Another Migrant Worker Returns a Victim of Violence
Bandung. Another Indonesian migrant worker has emerged as a victim of violence during her time in Saudi Arabia, where she worked as a maid before abruptly returning to her home in Indramayu, West Java, in January.
Tati, who left her hometown for Saudi Arabia in October 2010, said her employer never paid her monthly salary during her one-and-a-half years of employment, and that she often suffered from beatings.
"She often called asking for my help, because she wanted to go home after being beaten several times," Tati's husband Carla told the Jakarta Globe on Tuesday.
In 2012, after two years of working without a salary, the 26-year-old approached her employers to ask for her monthly payments. The entire family, including the children, allegedly responded by attacking Tati, beating her so severely that she fell into a coma.
Tati woke up in the local hospital covered in bruises, her limbs paralyzed from the brutal physical assault.
"I knew of her situation from her friend, who is also a domestic worker; she called me," Carla said, adding his wife ended up staying in the hospital for two years, without appropriate medical treatments or help from the Indonesian government.
Carla also said Tati was not sure whether her employers have been reported to the local authorities for the attack.
"After the beating, she was hospitalized and couldn't work," he said.
Tati eventually returned to Indonesia in January, but her husband said he did not know how she got home, or who had made the travel arrangements.

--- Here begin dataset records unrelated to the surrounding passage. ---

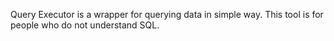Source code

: Query Executor is a wrapper for querying data in simple way.
This tool is for people who do not understand SQL.
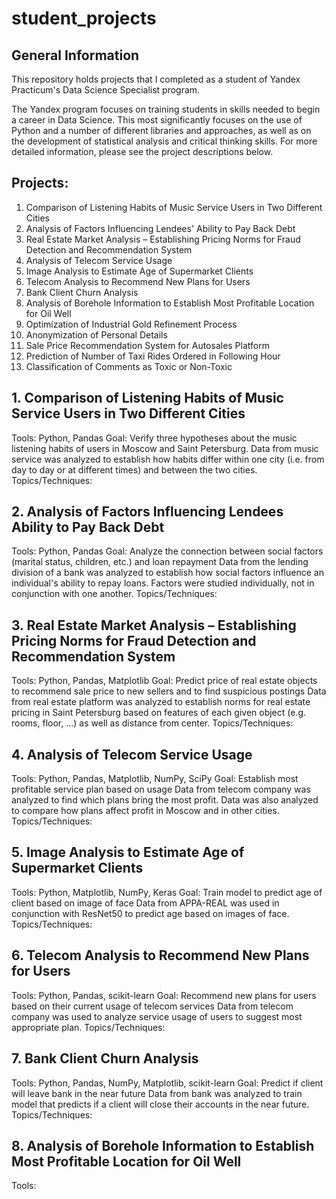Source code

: # student_projects


## General Information
This repository holds projects that I completed as a student of Yandex Practicum's Data Science Specialist program.

The Yandex program focuses on training students in skills needed to begin a career in Data Science. This most significantly focuses on the use of Python and a number of different libraries and approaches, as well as on the development of statistical analysis and critical thinking skills. For more detailed information, please see the project descriptions below.

## Projects:
1. Comparison of Listening Habits of Music Service Users in Two Different Cities
2. Analysis of Factors Influencing Lendees' Ability to Pay Back Debt
3. Real Estate Market Analysis – Establishing Pricing Norms for Fraud Detection and Recommendation System
4. Analysis of Telecom Service Usage
5. Image Analysis to Estimate Age of Supermarket Clients
6. Telecom Analysis to Recommend New Plans for Users
7. Bank Client Churn Analysis
8. Analysis of Borehole Information to Establish Most Profitable Location for Oil Well
9. Optimization of Industrial Gold Refinement Process
10. Anonymization of Personal Details
11. Sale Price Recommendation System for Autosales Platform
12. Prediction of Number of Taxi Rides Ordered in Following Hour
13. Classification of Comments as Toxic or Non-Toxic


## 1. Comparison of Listening Habits of Music Service Users in Two Different Cities
Tools: Python, Pandas
Goal: Verify three hypotheses about the music listening habits of users in Moscow and Saint Petersburg.
Data from music service was analyzed to establish how habits differ within one city (i.e. from day to day or at different times) and between the two cities.
Topics/Techniques:

## 2. Analysis of Factors Influencing Lendees Ability to Pay Back Debt
Tools: Python, Pandas
Goal: Analyze the connection between social factors (marital status, children, etc.) and loan repayment
Data from the lending division of a bank was analyzed to establish how social factors influence an individual's ability to repay loans. Factors were studied individually, not in conjunction with one another.
Topics/Techniques:

## 3. Real Estate Market Analysis – Establishing Pricing Norms for Fraud Detection and Recommendation System
Tools: Python, Pandas, Matplotlib
Goal: Predict price of real estate objects to recommend sale price to new sellers and to find suspicious postings
Data from real estate platform was analyzed to establish norms for real estate pricing in Saint Petersburg based on features of each given object (e.g. rooms, floor, ...) as well as distance from center.
Topics/Techniques:

## 4. Analysis of Telecom Service Usage
Tools: Python, Pandas, Matplotlib, NumPy, SciPy
Goal: Establish most profitable service plan based on usage
Data from telecom company was analyzed to find which plans bring the most profit. Data was also analyzed to compare how plans affect profit in Moscow and in other cities.
Topics/Techniques:

## 5. Image Analysis to Estimate Age of Supermarket Clients
Tools: Python, Matplotlib, NumPy, Keras
Goal: Train model to predict age of client based on image of face
Data from APPA-REAL was used in conjunction with ResNet50 to predict age based on images of face.
Topics/Techniques:

## 6. Telecom Analysis to Recommend New Plans for Users
Tools: Python, Pandas, scikit-learn
Goal: Recommend new plans for users based on their current usage of telecom services
Data from telecom company was used to analyze service usage of users to suggest most appropriate plan.
Topics/Techniques:

## 7. Bank Client Churn Analysis
Tools: Python, Pandas, NumPy, Matplotlib, scikit-learn
Goal: Predict if client will leave bank in the near future
Data from bank was analyzed to train model that predicts if a client will close their accounts in the near future.
Topics/Techniques:

## 8. Analysis of Borehole Information to Establish Most Profitable Location for Oil Well
Tools: 




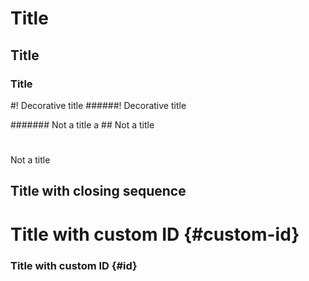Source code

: # Title
## Title
### Title
#! Decorative title
######! Decorative title

####### Not a title
a ## Not a title



#
Not a title

## Title with closing sequence ###

# Title with custom ID {#custom-id}

### Title with custom ID {#id} ###
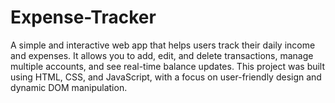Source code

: # Expense-Tracker
A simple and interactive web app that helps users track their daily income and expenses. It allows you to add, edit, and delete transactions, manage multiple accounts, and see real-time balance updates.  This project was built using HTML, CSS, and JavaScript, with a focus on user-friendly design and dynamic DOM manipulation.
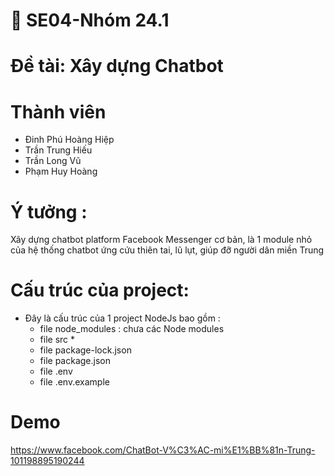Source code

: # 💬 SE04-Nhóm 24.1
# Đề tài: Xây dựng Chatbot
  
# Thành viên
  - Đinh Phú Hoàng Hiệp  
  - Trần Trung Hiếu  
  - Trần Long Vũ 
  - Phạm Huy Hoàng
  
# Ý tưởng :
  Xây dựng chatbot platform Facebook Messenger cơ bản, là 1 module nhỏ của hệ thống chatbot ứng cứu thiên tai, lũ lụt, giúp đỡ người 
  dân miền Trung
  
# Cấu trúc của project:
  - Đây là cấu trúc của 1 project NodeJs bao gồm  :
    + file node_modules : chưa các Node modules
    + file src *
    + file package-lock.json
    + file package.json
    + file .env
    + file .env.example  
  
# Demo
  https://www.facebook.com/ChatBot-V%C3%AC-mi%E1%BB%81n-Trung-101198895190244



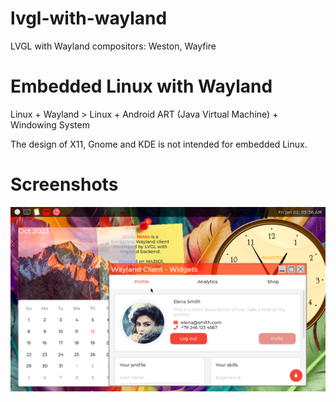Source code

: # lvgl-with-wayland
LVGL with Wayland compositors: Weston, Wayfire

# Embedded Linux with Wayland
Linux + Wayland > Linux + Android ART (Java Virtual Machine) + Windowing System

The design of X11, Gnome and KDE is not intended for embedded Linux.

# Screenshots
![LVGL with Wayland](/docs/screenshots/lvgl-wayland.png)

Unfortunately, Tati, who was still suffering from injuries she sustained during the attack, was unable to seek immediate medical attention due to financial constraints.
"A wound on her backside only got worse, as if there is a hole, and you can even see her bone," Carla said, adding that he had sought help from Berkah Guna, the company responsible for sending Tati to Saudi Arabia, to no avail.
A local non-governmental organization eventually stepped forward to take Tati to the hospital.
"It was only last night that my wife was taken to the Indramayu General Hospital. I hope the government will offer help, and the people of Indonesia can pray for my wife," Carla said.
Netty Prasetiyani Heryawan, chairwoman of the West Java Integrated Service Center for the Empowerment of Women and Children, vowed to seek help from the West Java Manpower Office to investigate the agency that had sent Tati abroad.
"We call on the authorities to impose strict actions on the company or individuals proven to be involved in this case; starting from the recruiters to those who arranged her departure, and so on," she told the Jakarta Globe.
Netty said she has asked various government agencies to help in overseeing Tati's treatment, emphasizing that the domestic worker's medical expenses should be covered by her agency.